### Work to be completed
All of the records must come back exactly. Please repeat them in full.

### Provided records
────────────────────────────────────────
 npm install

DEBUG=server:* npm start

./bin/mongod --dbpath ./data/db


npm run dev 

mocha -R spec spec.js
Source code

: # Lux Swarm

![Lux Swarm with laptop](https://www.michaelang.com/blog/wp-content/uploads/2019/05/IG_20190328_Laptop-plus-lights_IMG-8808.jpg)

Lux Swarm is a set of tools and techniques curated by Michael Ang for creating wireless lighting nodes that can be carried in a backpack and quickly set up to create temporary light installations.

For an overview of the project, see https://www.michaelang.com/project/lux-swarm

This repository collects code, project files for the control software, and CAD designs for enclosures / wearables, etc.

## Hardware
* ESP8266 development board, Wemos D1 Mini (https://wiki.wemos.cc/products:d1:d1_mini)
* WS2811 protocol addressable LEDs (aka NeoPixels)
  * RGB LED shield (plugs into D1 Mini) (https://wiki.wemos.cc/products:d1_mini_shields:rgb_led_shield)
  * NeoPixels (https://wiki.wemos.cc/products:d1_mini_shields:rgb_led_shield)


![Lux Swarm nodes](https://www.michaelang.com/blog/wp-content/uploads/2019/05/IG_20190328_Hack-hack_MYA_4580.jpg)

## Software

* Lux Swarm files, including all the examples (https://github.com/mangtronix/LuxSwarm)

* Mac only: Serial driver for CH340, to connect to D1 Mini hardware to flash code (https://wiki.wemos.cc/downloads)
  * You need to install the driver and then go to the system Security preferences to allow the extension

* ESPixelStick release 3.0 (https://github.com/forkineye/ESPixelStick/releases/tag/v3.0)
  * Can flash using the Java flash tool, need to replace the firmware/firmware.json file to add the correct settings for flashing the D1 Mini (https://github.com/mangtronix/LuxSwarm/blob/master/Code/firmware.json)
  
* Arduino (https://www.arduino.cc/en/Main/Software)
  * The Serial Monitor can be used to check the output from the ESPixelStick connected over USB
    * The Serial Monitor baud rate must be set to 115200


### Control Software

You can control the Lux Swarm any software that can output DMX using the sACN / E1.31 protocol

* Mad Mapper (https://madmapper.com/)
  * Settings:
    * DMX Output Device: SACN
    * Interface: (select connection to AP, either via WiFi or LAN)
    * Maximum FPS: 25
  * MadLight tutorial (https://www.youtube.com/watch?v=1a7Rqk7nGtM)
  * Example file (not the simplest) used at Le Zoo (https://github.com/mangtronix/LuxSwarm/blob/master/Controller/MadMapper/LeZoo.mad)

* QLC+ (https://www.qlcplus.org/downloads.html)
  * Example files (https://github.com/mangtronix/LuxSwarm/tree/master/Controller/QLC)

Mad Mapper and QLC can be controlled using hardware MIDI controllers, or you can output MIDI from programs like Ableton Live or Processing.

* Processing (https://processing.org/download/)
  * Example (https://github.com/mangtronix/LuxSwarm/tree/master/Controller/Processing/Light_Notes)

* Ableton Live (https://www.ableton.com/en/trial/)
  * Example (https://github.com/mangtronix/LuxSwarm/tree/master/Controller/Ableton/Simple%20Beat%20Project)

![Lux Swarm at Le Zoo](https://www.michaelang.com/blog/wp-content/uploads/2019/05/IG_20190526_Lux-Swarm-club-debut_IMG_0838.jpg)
────────────────────────────────────────
### Solution to this exercise
 npm install

DEBUG=server:* npm start

./bin/mongod --dbpath ./data/db


npm run dev 

mocha -R spec spec.js
Source code

: # Lux Swarm

![Lux Swarm with laptop](https://www.michaelang.com/blog/wp-content/uploads/2019/05/IG_20190328_Laptop-plus-lights_IMG-8808.jpg)

Lux Swarm is a set of tools and techniques curated by Michael Ang for creating wireless lighting nodes that can be carried in a backpack and quickly set up to create temporary light installations.

For an overview of the project, see https://www.michaelang.com/project/lux-swarm

This repository collects code, project files for the control software, and CAD designs for enclosures / wearables, etc.

## Hardware
* ESP8266 development board, Wemos D1 Mini (https://wiki.wemos.cc/products:d1:d1_mini)
* WS2811 protocol addressable LEDs (aka NeoPixels)
  * RGB LED shield (plugs into D1 Mini) (https://wiki.wemos.cc/products:d1_mini_shields:rgb_led_shield)
  * NeoPixels (https://wiki.wemos.cc/products:d1_mini_shields:rgb_led_shield)


![Lux Swarm nodes](https://www.michaelang.com/blog/wp-content/uploads/2019/05/IG_20190328_Hack-hack_MYA_4580.jpg)

## Software

* Lux Swarm files, including all the examples (https://github.com/mangtronix/LuxSwarm)

* Mac only: Serial driver for CH340, to connect to D1 Mini hardware to flash code (https://wiki.wemos.cc/downloads)
  * You need to install the driver and then go to the system Security preferences to allow the extension

* ESPixelStick release 3.0 (https://github.com/forkineye/ESPixelStick/releases/tag/v3.0)
  * Can flash using the Java flash tool, need to replace the firmware/firmware.json file to add the correct settings for flashing the D1 Mini (https://github.com/mangtronix/LuxSwarm/blob/master/Code/firmware.json)
  
* Arduino (https://www.arduino.cc/en/Main/Software)
  * The Serial Monitor can be used to check the output from the ESPixelStick connected over USB
    * The Serial Monitor baud rate must be set to 115200


### Control Software

You can control the Lux Swarm any software that can output DMX using the sACN / E1.31 protocol

* Mad Mapper (https://madmapper.com/)
  * Settings:
    * DMX Output Device: SACN
    * Interface: (select connection to AP, either via WiFi or LAN)
    * Maximum FPS: 25
  * MadLight tutorial (https://www.youtube.com/watch?v=1a7Rqk7nGtM)
  * Example file (not the simplest) used at Le Zoo (https://github.com/mangtronix/LuxSwarm/blob/master/Controller/MadMapper/LeZoo.mad)

* QLC+ (https://www.qlcplus.org/downloads.html)
  * Example files (https://github.com/mangtronix/LuxSwarm/tree/master/Controller/QLC)

Mad Mapper and QLC can be controlled using hardware MIDI controllers, or you can output MIDI from programs like Ableton Live or Processing.

* Processing (https://processing.org/download/)
  * Example (https://github.com/mangtronix/LuxSwarm/tree/master/Controller/Processing/Light_Notes)

* Ableton Live (https://www.ableton.com/en/trial/)
  * Example (https://github.com/mangtronix/LuxSwarm/tree/master/Controller/Ableton/Simple%20Beat%20Project)

![Lux Swarm at Le Zoo](https://www.michaelang.com/blog/wp-content/uploads/2019/05/IG_20190526_Lux-Swarm-club-debut_IMG_0838.jpg)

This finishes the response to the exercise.